Op 29 maart 2022 heeft de door [geïntimeerde1] ingeschakelde deurwaarder [appellant] aangemaand binnen veertien dagen € 23.000 te betalen, waarna incassokosten verschuldigd worden.
het oordeel van de kantonrechter en bespreking van bezwaren daartegen
3.12
[geïntimeerden] hebben betaling gevorderd van de onder 3.6 vermelde hoofdsom met rente en buitengerechtelijke incassokosten. Zij hebben die vordering met het oog op de bevoegdheid van de kantonrechter beperkt tot € 25.000,-. De kantonrechter heeft dit bedrag toegewezen omdat [appellant] zijn verweer daartegen onvoldoende heeft onderbouwd. Dat verweer luidde dat [geïntimeerde1] in 2021, tijdens een bezoek aan de loods van [appellant] , in aanwezigheid van [naam2] gesproken heeft over de lening die nog € 21.500,- zou bedragen en dat [geïntimeerde1] toen heeft gezegd: “We maken er 20.000 van en dan is het klaar.” Daarbij zou [geïntimeerde1] ook akkoord zijn met contante betaling. Na vertrek van [geïntimeerde1] zou [naam2] zich bereid hebben verklaard die € 20.000,- aan [appellant] te lenen waarmee [geïntimeerde1] in één keer kon worden terugbetaald. Op een zaterdagochtend in juni 2021 zou [appellant] in het bijzijn van [naam2] contant € 20.000,- aan [geïntimeerde1] hebben betaald.
3.13
In hoger beroep stelt [appellant] dat hij ten onrechte tot betaling is veroordeeld. Hij stelt dat hij op zaterdag 12 juni 2021 met van [naam2] geleend geld € 20.000,- contant aan [geïntimeerde1] heeft betaald met 400 briefjes van € 50,- tegen finale kwijting en daarvan biedt hij getuigenbewijs aan. Het beroep van [appellant] op terugbetaling is een bevrijdend verweer. Daarvan heeft [appellant] overeenkomstig de hoofdregel van artikel 150 Rv de bewijslast, nu hij voldoende heeft gesteld, maar [geïntimeerde1] die stellingen gemotiveerd heeft betwist. De door [appellant] in hoger beroep overgelegde (ongedateerde) verklaring van een derde levert, gezien de betwisting door [geïntimeerden] , anders dan [appellant] meent niet al het doorslaggevend bewijs van de juistheid van zijn stelling. Het hof zal [appellant] daarom toelaten tot het door hem aangeboden bewijs van zijn stelling dat hij op 12 juni 2021 het geleende bedrag heeft terugbetaald.

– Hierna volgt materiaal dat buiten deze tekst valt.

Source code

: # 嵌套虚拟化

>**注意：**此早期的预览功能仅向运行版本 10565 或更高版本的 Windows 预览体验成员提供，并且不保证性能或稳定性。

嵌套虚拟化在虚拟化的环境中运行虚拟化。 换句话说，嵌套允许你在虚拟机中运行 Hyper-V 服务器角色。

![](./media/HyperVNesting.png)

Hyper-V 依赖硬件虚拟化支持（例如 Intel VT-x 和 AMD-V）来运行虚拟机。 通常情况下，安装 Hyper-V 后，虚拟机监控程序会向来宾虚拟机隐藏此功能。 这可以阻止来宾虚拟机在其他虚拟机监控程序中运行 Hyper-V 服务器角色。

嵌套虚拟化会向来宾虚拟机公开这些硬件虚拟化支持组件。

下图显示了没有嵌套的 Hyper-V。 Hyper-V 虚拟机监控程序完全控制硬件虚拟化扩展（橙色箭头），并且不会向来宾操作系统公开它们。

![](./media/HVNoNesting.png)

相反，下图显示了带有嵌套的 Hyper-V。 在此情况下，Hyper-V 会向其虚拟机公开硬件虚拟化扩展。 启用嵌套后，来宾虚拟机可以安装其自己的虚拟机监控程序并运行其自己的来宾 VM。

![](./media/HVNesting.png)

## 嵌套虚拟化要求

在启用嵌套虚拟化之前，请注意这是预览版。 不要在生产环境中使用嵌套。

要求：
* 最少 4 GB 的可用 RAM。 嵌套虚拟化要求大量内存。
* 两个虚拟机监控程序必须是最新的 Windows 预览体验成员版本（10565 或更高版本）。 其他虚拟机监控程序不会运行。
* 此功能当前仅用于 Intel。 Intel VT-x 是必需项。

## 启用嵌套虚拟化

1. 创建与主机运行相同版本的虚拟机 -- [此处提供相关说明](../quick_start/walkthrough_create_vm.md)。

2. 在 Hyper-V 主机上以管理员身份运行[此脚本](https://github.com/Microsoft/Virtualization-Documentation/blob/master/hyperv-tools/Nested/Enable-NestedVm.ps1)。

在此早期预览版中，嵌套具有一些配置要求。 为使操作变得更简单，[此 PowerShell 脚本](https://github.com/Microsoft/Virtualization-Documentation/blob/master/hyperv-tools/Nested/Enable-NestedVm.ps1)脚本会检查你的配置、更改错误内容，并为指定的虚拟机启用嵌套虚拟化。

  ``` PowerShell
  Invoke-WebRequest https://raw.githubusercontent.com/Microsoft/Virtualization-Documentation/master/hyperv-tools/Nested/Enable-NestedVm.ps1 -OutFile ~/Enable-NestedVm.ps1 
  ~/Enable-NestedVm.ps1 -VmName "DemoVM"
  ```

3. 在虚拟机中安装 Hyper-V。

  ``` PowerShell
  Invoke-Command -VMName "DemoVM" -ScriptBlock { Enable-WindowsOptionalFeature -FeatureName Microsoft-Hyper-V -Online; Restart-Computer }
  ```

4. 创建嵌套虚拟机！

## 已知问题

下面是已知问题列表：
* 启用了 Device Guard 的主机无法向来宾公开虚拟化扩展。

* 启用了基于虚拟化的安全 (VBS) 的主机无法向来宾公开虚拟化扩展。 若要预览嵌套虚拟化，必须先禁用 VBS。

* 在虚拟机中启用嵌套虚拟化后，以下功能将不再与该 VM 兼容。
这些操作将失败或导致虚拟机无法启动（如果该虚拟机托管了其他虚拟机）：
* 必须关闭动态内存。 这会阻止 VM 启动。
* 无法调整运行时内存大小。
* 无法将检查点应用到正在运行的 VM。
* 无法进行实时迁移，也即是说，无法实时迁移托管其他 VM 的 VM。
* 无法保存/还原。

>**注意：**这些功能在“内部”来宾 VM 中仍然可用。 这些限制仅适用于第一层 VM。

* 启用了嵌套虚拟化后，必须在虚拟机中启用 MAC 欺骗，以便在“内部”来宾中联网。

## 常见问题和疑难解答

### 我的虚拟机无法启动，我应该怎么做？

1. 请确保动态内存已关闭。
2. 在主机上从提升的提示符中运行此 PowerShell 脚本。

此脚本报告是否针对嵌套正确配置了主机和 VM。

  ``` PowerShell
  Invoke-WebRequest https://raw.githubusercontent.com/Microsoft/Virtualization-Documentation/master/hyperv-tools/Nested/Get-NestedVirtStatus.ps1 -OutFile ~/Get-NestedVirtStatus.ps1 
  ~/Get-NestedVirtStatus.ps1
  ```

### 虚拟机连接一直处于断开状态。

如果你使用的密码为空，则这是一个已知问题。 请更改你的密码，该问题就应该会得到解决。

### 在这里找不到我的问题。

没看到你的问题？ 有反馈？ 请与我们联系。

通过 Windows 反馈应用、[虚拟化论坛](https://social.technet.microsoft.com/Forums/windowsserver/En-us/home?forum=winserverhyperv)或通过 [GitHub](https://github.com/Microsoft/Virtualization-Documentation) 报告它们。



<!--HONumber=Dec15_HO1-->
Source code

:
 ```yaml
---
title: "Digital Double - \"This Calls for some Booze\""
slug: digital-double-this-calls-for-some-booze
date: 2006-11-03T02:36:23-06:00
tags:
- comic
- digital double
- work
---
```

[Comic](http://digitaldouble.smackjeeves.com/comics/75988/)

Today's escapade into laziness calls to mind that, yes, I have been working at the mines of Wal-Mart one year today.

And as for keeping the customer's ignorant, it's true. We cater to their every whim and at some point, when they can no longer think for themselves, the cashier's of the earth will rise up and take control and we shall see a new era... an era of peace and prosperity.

De verdere beoordeling zal voor dat doel worden aangehouden zoals hierna wordt bepaald.
3.14
Het hof geeft de advocaat van [geïntimeerden] in overweging om aansluitend aan het getuigenverhoor aan de zijde van [appellant] getuigen van de kant van [geïntimeerden] te laten horen.

4.De beslissing

Het hof:
4.1
Het hof laat [appellant] toe te bewijzen dat hij op 12 juni 2021 contant € 20.000,- heeft betaald aan [geïntimeerde1] .
4.2
Als getuigen worden gehoord, zal raadsheer-commissaris mr. A.A.J. Smelt de getuigen verhoren in het Paleis van Justitie aan het Wilhelminaplein 1 in Leeuwarden.
4.3
[appellant] moet op
dinsdag 6 augustus 2024laten weten hoeveel getuigen hij wil laten horen met opgave van de verhinderdagen van die getuigen, van partijen en van hun advocaten in de periode van 2 september 2024 tot en met 1 november 2024. Daarna stelt het hof de dag en het tijdstip van het verhoor vast. Dat gebeurt ook als de opgave onvolledig is.
4.4
[appellant] moet de namen en woonplaatsen van de getuigen ten minste een week voor het getuigenverhoor aan de wederpartij en de griffier van het hof opgeven. Dat geldt ook voor [geïntimeerden] als gebruik wordt gemaakt van de mogelijkheid aansluitend de getuigen aan hun zijde te laten horen.
4.5
Een partij die tijdens het getuigenverhoor nieuwe stukken wil indienen, moet het hof en de wederpartij daarvan uiterlijk twee weken voor de dag van de zitting een kopie sturen.
4.6
Iedere verdere beslissing wordt aangehouden.
Dit arrest is gewezen door mrs. M.E.L. Fikkers, W.F. Boele en A.A.J. Smelt en is door de rolraadsheer in aanwezigheid van de griffier in het openbaar uitgesproken op 23 juli 2024.